**What the task asks**
When you reach the line containing "## Ray Core" in the records below, start copying exactly, and stop once you have copied the line containing "- **Objects**：tasks 和".

=== Provided data ===

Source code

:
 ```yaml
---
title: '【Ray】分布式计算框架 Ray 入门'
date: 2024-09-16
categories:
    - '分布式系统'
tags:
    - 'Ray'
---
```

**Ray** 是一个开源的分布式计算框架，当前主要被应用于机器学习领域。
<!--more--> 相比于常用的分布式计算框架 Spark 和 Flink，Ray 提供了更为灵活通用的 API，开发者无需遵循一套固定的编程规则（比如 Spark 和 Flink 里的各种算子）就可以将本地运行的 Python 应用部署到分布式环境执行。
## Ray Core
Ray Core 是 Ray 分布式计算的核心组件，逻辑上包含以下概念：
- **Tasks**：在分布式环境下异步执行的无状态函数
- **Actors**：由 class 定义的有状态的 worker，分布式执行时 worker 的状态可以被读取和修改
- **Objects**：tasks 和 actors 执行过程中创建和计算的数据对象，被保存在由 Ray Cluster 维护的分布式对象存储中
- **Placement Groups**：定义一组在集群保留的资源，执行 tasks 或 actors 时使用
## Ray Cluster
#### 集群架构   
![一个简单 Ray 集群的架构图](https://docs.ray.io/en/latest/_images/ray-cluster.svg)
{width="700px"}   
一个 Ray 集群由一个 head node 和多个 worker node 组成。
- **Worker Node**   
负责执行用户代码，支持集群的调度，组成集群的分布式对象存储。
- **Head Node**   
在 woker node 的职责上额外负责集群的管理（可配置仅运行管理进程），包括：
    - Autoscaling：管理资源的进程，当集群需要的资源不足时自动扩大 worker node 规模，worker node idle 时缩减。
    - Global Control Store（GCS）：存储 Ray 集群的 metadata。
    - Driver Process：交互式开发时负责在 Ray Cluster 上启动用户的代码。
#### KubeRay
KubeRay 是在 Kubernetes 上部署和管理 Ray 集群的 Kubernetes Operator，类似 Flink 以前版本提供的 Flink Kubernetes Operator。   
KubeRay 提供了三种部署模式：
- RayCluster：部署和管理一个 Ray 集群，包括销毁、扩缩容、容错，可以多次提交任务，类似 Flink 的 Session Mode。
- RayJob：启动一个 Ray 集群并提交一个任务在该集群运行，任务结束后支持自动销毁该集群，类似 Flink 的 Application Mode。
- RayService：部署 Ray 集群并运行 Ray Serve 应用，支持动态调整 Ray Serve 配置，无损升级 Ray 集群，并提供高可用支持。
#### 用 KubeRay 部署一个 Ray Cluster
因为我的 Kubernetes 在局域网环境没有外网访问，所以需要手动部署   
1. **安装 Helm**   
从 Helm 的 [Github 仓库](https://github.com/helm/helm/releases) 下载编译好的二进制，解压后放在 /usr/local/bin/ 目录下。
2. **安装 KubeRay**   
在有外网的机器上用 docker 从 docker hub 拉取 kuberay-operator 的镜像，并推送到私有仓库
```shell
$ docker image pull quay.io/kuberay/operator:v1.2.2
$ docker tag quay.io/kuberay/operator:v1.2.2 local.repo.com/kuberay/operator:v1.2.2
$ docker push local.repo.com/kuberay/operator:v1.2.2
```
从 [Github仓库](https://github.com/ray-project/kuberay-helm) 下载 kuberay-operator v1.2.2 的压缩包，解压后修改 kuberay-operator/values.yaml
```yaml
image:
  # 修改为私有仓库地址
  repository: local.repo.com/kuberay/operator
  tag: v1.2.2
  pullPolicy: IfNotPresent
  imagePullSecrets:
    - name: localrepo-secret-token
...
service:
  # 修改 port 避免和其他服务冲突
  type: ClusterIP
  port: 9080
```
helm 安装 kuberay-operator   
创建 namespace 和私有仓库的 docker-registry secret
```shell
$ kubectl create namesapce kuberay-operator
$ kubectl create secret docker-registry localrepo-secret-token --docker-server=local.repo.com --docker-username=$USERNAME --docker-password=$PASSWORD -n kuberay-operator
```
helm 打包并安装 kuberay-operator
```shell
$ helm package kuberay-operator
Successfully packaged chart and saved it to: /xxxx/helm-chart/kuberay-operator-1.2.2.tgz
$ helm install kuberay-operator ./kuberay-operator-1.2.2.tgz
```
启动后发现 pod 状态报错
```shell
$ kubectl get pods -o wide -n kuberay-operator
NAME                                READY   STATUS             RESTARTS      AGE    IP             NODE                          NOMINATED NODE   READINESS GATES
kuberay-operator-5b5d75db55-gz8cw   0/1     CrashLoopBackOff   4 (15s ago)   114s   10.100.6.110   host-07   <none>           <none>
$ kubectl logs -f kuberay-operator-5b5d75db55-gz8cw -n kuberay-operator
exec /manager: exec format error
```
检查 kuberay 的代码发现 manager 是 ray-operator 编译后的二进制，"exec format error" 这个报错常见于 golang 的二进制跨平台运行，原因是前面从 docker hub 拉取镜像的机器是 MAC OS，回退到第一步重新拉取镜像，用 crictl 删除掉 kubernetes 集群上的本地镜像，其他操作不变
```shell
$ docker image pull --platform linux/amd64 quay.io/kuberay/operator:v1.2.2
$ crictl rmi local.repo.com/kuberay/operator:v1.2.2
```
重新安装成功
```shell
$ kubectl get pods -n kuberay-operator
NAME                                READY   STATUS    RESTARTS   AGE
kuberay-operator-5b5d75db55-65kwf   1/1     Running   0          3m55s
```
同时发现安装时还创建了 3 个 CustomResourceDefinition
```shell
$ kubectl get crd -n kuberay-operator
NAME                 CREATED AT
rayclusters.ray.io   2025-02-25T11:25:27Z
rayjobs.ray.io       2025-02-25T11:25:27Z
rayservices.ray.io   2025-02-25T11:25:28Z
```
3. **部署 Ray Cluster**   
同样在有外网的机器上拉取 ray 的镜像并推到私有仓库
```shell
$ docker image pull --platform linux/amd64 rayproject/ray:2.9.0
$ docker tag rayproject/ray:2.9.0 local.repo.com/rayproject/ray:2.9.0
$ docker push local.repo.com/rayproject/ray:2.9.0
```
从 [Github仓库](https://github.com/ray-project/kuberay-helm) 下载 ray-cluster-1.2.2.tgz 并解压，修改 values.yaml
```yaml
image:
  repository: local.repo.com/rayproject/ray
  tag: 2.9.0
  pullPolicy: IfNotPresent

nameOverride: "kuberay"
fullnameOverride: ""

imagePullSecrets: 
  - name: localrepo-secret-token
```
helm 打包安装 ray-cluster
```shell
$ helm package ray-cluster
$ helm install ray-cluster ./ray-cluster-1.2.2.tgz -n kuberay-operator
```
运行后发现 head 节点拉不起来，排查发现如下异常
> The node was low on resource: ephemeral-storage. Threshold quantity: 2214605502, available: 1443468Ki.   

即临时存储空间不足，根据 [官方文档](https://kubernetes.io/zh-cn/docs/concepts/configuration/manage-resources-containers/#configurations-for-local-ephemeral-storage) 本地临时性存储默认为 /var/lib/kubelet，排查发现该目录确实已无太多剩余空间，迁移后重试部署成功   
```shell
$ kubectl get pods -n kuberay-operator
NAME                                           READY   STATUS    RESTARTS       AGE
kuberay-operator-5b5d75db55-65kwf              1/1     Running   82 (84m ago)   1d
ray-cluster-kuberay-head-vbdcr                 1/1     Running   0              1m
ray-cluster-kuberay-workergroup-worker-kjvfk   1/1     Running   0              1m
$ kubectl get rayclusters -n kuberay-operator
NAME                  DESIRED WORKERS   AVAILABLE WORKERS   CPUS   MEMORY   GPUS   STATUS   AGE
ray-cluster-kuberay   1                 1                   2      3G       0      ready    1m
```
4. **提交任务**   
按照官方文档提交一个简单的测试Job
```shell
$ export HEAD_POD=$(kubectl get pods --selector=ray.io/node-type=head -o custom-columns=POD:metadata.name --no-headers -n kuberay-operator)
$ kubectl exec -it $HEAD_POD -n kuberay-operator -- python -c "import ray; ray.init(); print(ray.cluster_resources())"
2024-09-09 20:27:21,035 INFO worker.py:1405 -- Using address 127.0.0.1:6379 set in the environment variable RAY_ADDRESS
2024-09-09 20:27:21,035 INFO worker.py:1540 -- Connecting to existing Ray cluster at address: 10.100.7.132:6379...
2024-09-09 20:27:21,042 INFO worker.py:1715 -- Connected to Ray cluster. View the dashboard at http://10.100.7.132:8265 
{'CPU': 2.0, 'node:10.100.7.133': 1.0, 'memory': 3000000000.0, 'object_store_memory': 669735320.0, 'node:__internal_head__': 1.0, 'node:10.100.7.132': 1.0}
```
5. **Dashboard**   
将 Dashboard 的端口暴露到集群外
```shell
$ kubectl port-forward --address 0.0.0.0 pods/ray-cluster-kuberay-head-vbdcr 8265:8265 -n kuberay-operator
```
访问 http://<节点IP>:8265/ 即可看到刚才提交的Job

===

**Answer to this task**
## Ray Core
Ray Core 是 Ray 分布式计算的核心组件，逻辑上包含以下概念：
- **Tasks**：在分布式环境下异步执行的无状态函数
- **Actors**：由 class 定义的有状态的 worker，分布式执行时 worker 的状态可以被读取和修改
- **Objects**：tasks 和 actors 执行过程中创建和计算的数据对象，被保存在由 Ray Cluster 维护的分布式对象存储中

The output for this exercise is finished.